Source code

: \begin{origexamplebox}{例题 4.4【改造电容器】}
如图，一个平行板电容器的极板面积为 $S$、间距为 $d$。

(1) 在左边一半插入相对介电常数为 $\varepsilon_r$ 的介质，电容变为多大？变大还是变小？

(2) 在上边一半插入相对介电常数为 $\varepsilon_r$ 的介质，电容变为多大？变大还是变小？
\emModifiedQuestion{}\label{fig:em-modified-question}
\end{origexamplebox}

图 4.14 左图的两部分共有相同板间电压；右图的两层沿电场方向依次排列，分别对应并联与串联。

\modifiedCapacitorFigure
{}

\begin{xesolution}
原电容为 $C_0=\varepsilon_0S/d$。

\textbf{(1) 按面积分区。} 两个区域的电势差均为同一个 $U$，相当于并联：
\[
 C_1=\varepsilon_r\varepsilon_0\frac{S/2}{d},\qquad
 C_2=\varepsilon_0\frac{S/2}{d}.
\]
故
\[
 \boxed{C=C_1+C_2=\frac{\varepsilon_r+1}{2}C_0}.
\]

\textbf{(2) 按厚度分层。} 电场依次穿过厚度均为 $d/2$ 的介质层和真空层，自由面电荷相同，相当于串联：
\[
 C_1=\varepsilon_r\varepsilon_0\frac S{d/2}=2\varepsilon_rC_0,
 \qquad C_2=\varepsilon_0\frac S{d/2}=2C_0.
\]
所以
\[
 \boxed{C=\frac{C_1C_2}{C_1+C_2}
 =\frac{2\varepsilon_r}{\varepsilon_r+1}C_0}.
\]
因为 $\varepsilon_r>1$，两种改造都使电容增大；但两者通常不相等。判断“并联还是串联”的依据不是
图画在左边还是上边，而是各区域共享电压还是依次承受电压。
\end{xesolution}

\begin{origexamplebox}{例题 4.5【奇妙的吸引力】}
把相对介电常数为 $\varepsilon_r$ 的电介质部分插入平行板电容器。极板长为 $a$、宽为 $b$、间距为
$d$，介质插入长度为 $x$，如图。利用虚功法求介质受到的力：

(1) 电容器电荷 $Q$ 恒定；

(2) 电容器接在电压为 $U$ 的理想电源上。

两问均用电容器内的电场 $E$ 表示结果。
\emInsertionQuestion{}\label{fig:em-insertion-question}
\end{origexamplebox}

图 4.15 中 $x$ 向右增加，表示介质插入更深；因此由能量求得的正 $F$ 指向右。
⁂
- Task brief: Repeat the data. Leave nothing out and change nothing.

- Output of the exercise:
Source code

: \begin{origexamplebox}{例题 4.4【改造电容器】}
如图，一个平行板电容器的极板面积为 $S$、间距为 $d$。

(1) 在左边一半插入相对介电常数为 $\varepsilon_r$ 的介质，电容变为多大？变大还是变小？

(2) 在上边一半插入相对介电常数为 $\varepsilon_r$ 的介质，电容变为多大？变大还是变小？
\emModifiedQuestion{}\label{fig:em-modified-question}
\end{origexamplebox}

图 4.14 左图的两部分共有相同板间电压；右图的两层沿电场方向依次排列，分别对应并联与串联。

\modifiedCapacitorFigure
{}

\begin{xesolution}
原电容为 $C_0=\varepsilon_0S/d$。

\textbf{(1) 按面积分区。} 两个区域的电势差均为同一个 $U$，相当于并联：
\[
 C_1=\varepsilon_r\varepsilon_0\frac{S/2}{d},\qquad
 C_2=\varepsilon_0\frac{S/2}{d}.
\]
故
\[
 \boxed{C=C_1+C_2=\frac{\varepsilon_r+1}{2}C_0}.
\]

\textbf{(2) 按厚度分层。} 电场依次穿过厚度均为 $d/2$ 的介质层和真空层，自由面电荷相同，相当于串联：
\[
 C_1=\varepsilon_r\varepsilon_0\frac S{d/2}=2\varepsilon_rC_0,
 \qquad C_2=\varepsilon_0\frac S{d/2}=2C_0.
\]
所以
\[
 \boxed{C=\frac{C_1C_2}{C_1+C_2}
 =\frac{2\varepsilon_r}{\varepsilon_r+1}C_0}.
\]
因为 $\varepsilon_r>1$，两种改造都使电容增大；但两者通常不相等。判断“并联还是串联”的依据不是
图画在左边还是上边，而是各区域共享电压还是依次承受电压。
\end{xesolution}

\begin{origexamplebox}{例题 4.5【奇妙的吸引力】}
把相对介电常数为 $\varepsilon_r$ 的电介质部分插入平行板电容器。极板长为 $a$、宽为 $b$、间距为
$d$，介质插入长度为 $x$，如图。利用虚功法求介质受到的力：

(1) 电容器电荷 $Q$ 恒定；

(2) 电容器接在电压为 $U$ 的理想电源上。

两问均用电容器内的电场 $E$ 表示结果。
\emInsertionQuestion{}\label{fig:em-insertion-question}
\end{origexamplebox}

图 4.15 中 $x$ 向右增加，表示介质插入更深；因此由能量求得的正 $F$ 指向右。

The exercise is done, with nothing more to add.